Existing Credit Facility. In May 2011 we renewed and extended our $500 million credit facility with a syndicate of ten banks through May 12, 2016, and have included a feature that allows the Company to increase the size of the aggregate facility to up to $700 million with additional commitments from the lenders and their consent, subject to the terms of the credit agreement. We also increased our borrowing base to $400 million from $300 million, while the commitment amount remains at $300 million, the limit on our borrowings without lender consent. Under the terms of the credit facility, we can increase the commitment amount to the total amount of the borrowing base with unanimous consent of the bank group as it might change from time to time. We had no amounts drawn under our credit facility as of September 30, 2011. In November 2011, in conjunction with our regularly scheduled borrowing base redetermination which occurs every six months, our borrowing base was reaffirmed at the current level and our commitment amount remains the same. Our revolving credit facility includes requirements to maintain certain minimum financial ratios (principally pertaining to adjusted working capital ratios and EBITDAX), and limitations on incurring other debt. We are in compliance with the provisions of this agreement and expect to remain in compliance with these provisions in future periods. Our available borrowings under our line of credit facility provide us liquidity. In light of credit market volatility in recent years, which caused many financial institutions to experience liquidity issues, we periodically review the creditworthiness of the banks that fund our credit facility.
29
Financial Ratios
Working Capital and Debt to Capitalization Ratio. Our working capital decreased from a surplus of $1.6 million at December 31, 2010, to a deficit of $110.9 million at September 30, 2011. The change primarily resulted from a decrease in cash and cash equivalents as we used cash received from our equity offering in 2010 to fund ongoing operations including our 2011 capital program. Working capital, which is calculated as current assets less current liabilities, can be used to measure both a company's operational efficiency and short-term financial health. The Company uses this measure to track our short-term financial position. Not included in our working capital ratio is available liquidity through our credit facility. Our debt to capitalization ratio decreased to 33% at September 30, 2011, as compared to 35% at December 31, 2010, primarily due to the increase in retained earnings from our 2011 net income.

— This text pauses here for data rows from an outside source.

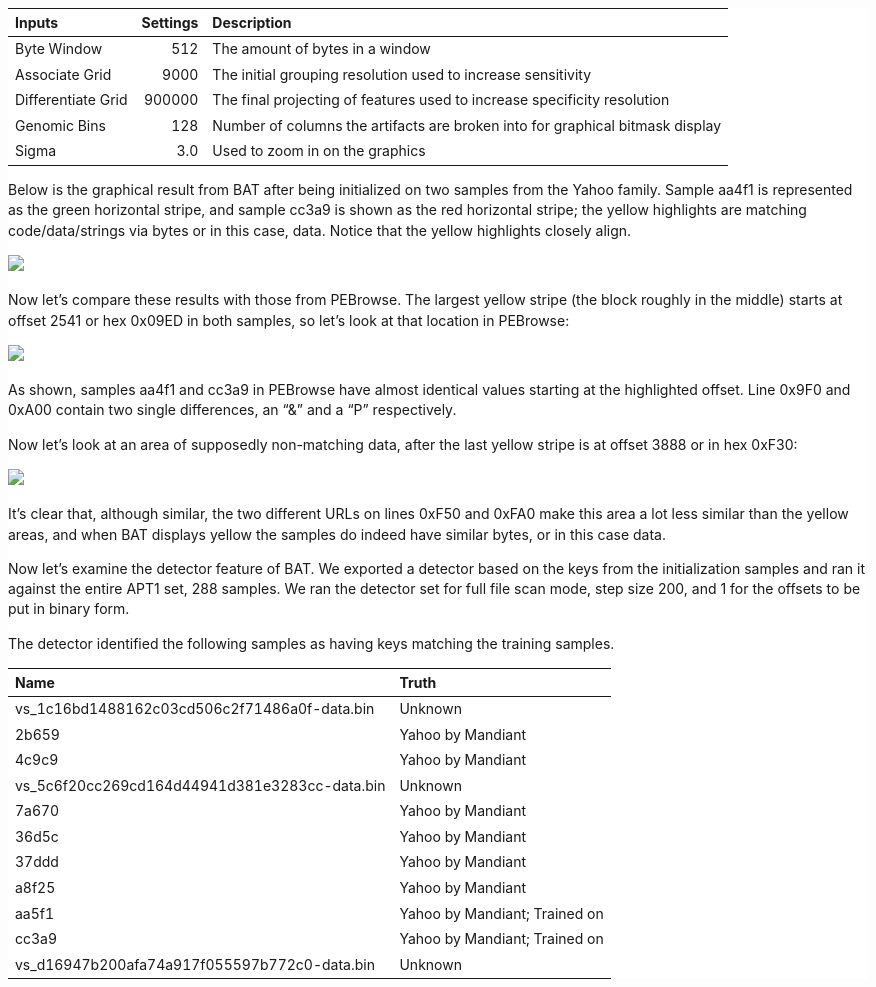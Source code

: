 | Inputs | Settings | Description |
|:-------|---------:|:------------|
| Byte Window | 512| The amount of bytes in a window |
| Associate Grid | 9000 | The initial grouping resolution used to increase sensitivity |
| Differentiate Grid | 900000 | The final projecting of features used to increase specificity resolution |
| Genomic Bins | 128 | Number of columns the artifacts are broken into for graphical bitmask display |
| Sigma | 3.0 | Used to zoom in on the graphics |

Below is the graphical result from BAT after being initialized on two samples from the Yahoo family. Sample aa4f1 is represented as the green horizontal stripe, and sample cc3a9 is shown as the red horizontal stripe; the yellow highlights are matching code/data/strings via bytes or in this case, data.  Notice that the yellow highlights closely align.

![][png2]

Now let’s compare these results with those from PEBrowse.  The largest yellow stripe (the block roughly in the middle) starts at offset 2541 or hex 0x09ED in both samples, so let’s look at that location in PEBrowse:

![][png3]

As shown, samples aa4f1 and cc3a9 in PEBrowse have almost identical values starting at the highlighted offset.  Line 0x9F0 and 0xA00 contain two single differences, an “&” and a “P” respectively.  

Now let’s look at an area of supposedly non-matching data, after the last yellow stripe is at offset 3888 or in hex 0xF30:

![][png4]

It’s clear that, although similar, the two different URLs on lines 0xF50 and 0xFA0 make this area a lot less similar than the yellow areas, and when BAT displays yellow the samples do indeed have similar bytes, or in this case data.  

Now let’s examine the detector feature of BAT.  We exported a detector based on the keys from the initialization samples and ran it against the entire APT1 set, 288 samples.  We ran the detector set for full file scan mode, step size 200, and 1 for the offsets to be put in binary form.

The detector identified the following samples as having keys matching the training samples.

| Name | Truth |
|:-------|:---------|
| vs_1c16bd1488162c03cd506c2f71486a0f-data.bin | Unknown |
| 2b659 | Yahoo by Mandiant | 
| 4c9c9 | Yahoo by Mandiant | 
| vs_5c6f20cc269cd164d44941d381e3283cc-data.bin | Unknown | 
| 7a670 | Yahoo by Mandiant | 
| 36d5c | Yahoo by Mandiant | 
| 37ddd | Yahoo by Mandiant | 
| a8f25 | Yahoo by Mandiant | 
| aa5f1 | Yahoo by Mandiant; Trained on | 
| cc3a9 | Yahoo by Mandiant; Trained on | 
| vs_d16947b200afa74a917f055597b772c0-data.bin | Unknown | 


[png1]: 1.png ""
[png2]: 2.png ""
[png3]: 3.png ""
[png4]: 4.png ""
[png5]: 5.png ""
[png6]: 6.png ""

Contractual Commitments and Obligations
We had no material changes in our contractual commitments and obligations from December 31, 2010 amounts referenced under “Contractual Commitments and Obligations” in Management’s Discussion and Analysis in our Annual Report on form 10-K for the period ending December 31, 2010.
Critical Accounting Policies and New Accounting Pronouncements
Property and Equipment. We follow the “full-cost” method of accounting for oil and natural gas property and equipment costs. Under this method of accounting, all productive and nonproductive costs incurred in the exploration, development, and acquisition of oil and natural gas reserves are capitalized including internal costs incurred that are directly related to these activities and which are not related to production, general corporate overhead, or similar activities. Future development costs are estimated property-by-property based on current economic conditions and are amortized to expense as our capitalized oil and natural gas property costs are amortized.
We compute the provision for depreciation, depletion, and amortization (“DD&A”) of oil and natural gas properties using the unit-of-production method. This calculation is done on a country-by-country basis.
The costs of unproved properties not being amortized are assessed quarterly, on a property-by-property basis, to determine whether such properties have been impaired. In determining whether such costs should be impaired, we evaluate current drilling results, lease expiration dates, current oil and gas industry conditions, international economic conditions, capital availability, and available geological and geophysical information. As these factors may change from period to period, our evaluation of these factors will change. Any impairment assessed is added to the cost of proved properties being amortized.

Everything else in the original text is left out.